** Opening DATASET block **

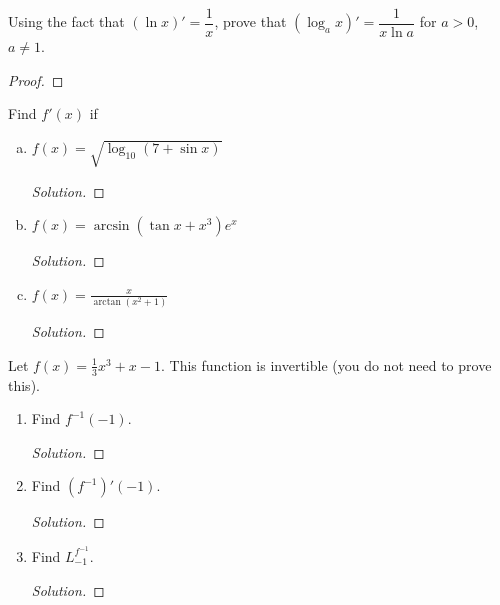 \question Using the fact that $(\ln x)' = \dfrac{1}{x}$,
prove that $(\log_a x)'=\dfrac{1}{x\ln a}$ for $a > 0$, $a \neq 1$.
\begin{proof}
\end{proof}


\question Find $f'(x)$ if
\begin{enumerate}[(a)]
  \item $f(x)=\sqrt{\log_{10}(7+\sin x)}$
        \begin{proof}[Solution]
        \end{proof}
  \item $f(x)=\arcsin(\tan x+x^3)e^x$
        \begin{proof}[Solution]
        \end{proof}
  \item $f(x)=\frac{x}{\arctan(x^2+1)}$
        \begin{proof}[Solution]
        \end{proof}
\end{enumerate}


\question Let $f(x)=\frac13x^3+x-1$. This function is invertible (you do not need to prove this).
\begin{enumerate}
  \item Find $f^{-1}(-1)$.
        \begin{proof}[Solution]
        \end{proof}
  \item Find $(f^{-1})'(-1)$.
        \begin{proof}[Solution]
        \end{proof}
  \item Find $L^{f^{-1}}_{-1}$.
        \begin{proof}[Solution]
        \end{proof}
\end{enumerate}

** Closing DATASET block **

- EXERCISE DETAILS: Pictures stay out of the answer; the rest of the listing above is returned exactly.

- RESPONSE:
 \question Using the fact that $(\ln x)' = \dfrac{1}{x}$,
prove that $(\log_a x)'=\dfrac{1}{x\ln a}$ for $a > 0$, $a \neq 1$.
\begin{proof}
\end{proof}


\question Find $f'(x)$ if
\begin{enumerate}[(a)]
  \item $f(x)=\sqrt{\log_{10}(7+\sin x)}$
        \begin{proof}[Solution]
        \end{proof}
  \item $f(x)=\arcsin(\tan x+x^3)e^x$
        \begin{proof}[Solution]
        \end{proof}
  \item $f(x)=\frac{x}{\arctan(x^2+1)}$
        \begin{proof}[Solution]
        \end{proof}
\end{enumerate}


\question Let $f(x)=\frac13x^3+x-1$. This function is invertible (you do not need to prove this).
\begin{enumerate}
  \item Find $f^{-1}(-1)$.
        \begin{proof}[Solution]
        \end{proof}
  \item Find $(f^{-1})'(-1)$.
        \begin{proof}[Solution]
        \end{proof}
  \item Find $L^{f^{-1}}_{-1}$.
        \begin{proof}[Solution]
        \end{proof}
\end{enumerate}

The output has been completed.